All in all, everything about Arnie – his long history of illness, his physical exam, his laboratory tests – were typical of CFS, a disease his doctor did not believe existed.
Then Arnie’s father started believing that his son was not ill as well and was tired of paying for all of the medical exams and tests that came up with no answers. His wife, however, continued to seek out treatments and help wherever she could find it: naturopaths, ecologists, acupuncturists, etc. Each of these types of specialists believed there was something wrong with Arnie but they all had different theories as to what the diagnosis may be.
Now Arnie found himself in the middle of a battle between his parents. Arnie felt guilty for the problems between his parents and he would try hard to feel better in order to keep peace between his parents but we all know how CFS wins – it’s a disease we can’t fight. Arnie’s parents split up and he blamed himself for it.
When his illness continued, in spite of his best efforts, he became withdrawn. And when Arnie’s father moved out of the house, Arnie assumed he had caused the break up.
A child sees the world from a simplistic, egocentric point of view. By the age of ten, children are better able to assess the relationship between cause and effect than they were at five, but the tendency to believe in a magical connection between one’s own actions and unrelated events has yet to vanish entirely at Arnie’s age.
Arnie’s parents made a mistake, too. They were unable to separate their private conflicts from their son’s illness, leaving him caught in the crossfire. What followed was probably inevitable: a kind of chain reaction in which a sick child became a battleground, fought over not only by his parents, but by the local school system, and, eventually, the state of New York.

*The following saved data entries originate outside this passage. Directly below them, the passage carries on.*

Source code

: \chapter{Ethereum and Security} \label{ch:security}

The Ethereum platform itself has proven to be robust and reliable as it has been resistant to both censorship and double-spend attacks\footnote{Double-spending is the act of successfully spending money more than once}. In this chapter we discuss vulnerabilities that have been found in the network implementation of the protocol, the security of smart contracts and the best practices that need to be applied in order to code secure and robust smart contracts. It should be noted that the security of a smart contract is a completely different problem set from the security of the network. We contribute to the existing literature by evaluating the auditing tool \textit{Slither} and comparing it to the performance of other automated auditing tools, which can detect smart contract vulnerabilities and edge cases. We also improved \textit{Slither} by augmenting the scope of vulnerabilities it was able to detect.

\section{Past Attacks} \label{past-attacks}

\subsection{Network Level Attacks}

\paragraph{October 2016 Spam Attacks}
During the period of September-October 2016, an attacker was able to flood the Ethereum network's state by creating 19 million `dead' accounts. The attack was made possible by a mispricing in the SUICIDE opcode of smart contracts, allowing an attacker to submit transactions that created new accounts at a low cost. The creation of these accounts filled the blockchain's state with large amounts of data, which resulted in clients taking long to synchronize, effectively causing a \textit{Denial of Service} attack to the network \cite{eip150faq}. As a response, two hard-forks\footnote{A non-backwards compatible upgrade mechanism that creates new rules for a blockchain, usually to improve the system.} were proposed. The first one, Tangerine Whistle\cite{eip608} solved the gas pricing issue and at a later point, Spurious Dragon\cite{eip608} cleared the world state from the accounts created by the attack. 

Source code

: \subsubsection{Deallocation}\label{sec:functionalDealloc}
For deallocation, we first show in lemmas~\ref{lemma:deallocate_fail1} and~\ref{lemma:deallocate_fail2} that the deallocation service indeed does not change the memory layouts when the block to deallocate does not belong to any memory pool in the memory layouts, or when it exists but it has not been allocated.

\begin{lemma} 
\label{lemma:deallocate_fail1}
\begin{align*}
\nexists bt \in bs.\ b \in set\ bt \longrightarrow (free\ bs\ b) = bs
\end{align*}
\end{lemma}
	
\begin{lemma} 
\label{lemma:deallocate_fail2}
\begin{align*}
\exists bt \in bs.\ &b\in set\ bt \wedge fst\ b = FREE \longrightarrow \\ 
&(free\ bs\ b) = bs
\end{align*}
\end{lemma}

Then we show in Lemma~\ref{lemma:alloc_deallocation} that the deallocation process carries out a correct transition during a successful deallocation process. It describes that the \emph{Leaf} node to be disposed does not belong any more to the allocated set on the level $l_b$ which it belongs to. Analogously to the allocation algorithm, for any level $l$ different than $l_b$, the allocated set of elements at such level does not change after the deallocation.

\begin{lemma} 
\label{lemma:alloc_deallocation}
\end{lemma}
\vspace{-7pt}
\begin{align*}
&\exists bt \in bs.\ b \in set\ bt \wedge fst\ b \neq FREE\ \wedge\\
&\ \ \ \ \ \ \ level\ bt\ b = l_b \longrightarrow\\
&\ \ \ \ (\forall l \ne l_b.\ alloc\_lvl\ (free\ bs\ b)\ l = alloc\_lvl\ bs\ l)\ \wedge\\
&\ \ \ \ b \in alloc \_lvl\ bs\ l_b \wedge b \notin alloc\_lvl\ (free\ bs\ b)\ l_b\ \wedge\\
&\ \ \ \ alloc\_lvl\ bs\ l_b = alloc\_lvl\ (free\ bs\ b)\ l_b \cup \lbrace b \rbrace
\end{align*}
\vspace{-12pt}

As far as Arnie’s pediatrician and his teachers were concerned, the issues were clear.
Arnie seemed to be incapacitated with a slew of mysterious symptoms, just as his parents were in the process of divorce. These authorities believed Arnie was suffering a kind of psychiatric meltdown because of his parents’ acrimony.
According to the law of the land, if parents are causing a child’s illness – whether psychiatric or medical – then the parents are guilty of child abuse. In such cases, the law decrees that the appropriate social institutions intervene on behalf of the child, even removing the child from the destructive environment if necessary. In Arnie’s case, the vultures were beginning to swarm.
The principal of his school made several visits to the boy’s house during the first year he was absent, acutely aware that neither his parents nor his doctors had been able to offer the school a diagnosis. Each time she visited, Arnie was in the living room, seated, and watching television. He did not look sick to her.
The principal assigned a truant officer to the case.
The officer saw Arnie in his back yard one spring day, resting in a lawn chair, sipping lemonade. Finally, the school filed a truancy petition with the local court in order to force Arnie to return to classes. In addition, the local social services department launched an investigation of Arnie’s parents to determine if they were guilty of child abuse.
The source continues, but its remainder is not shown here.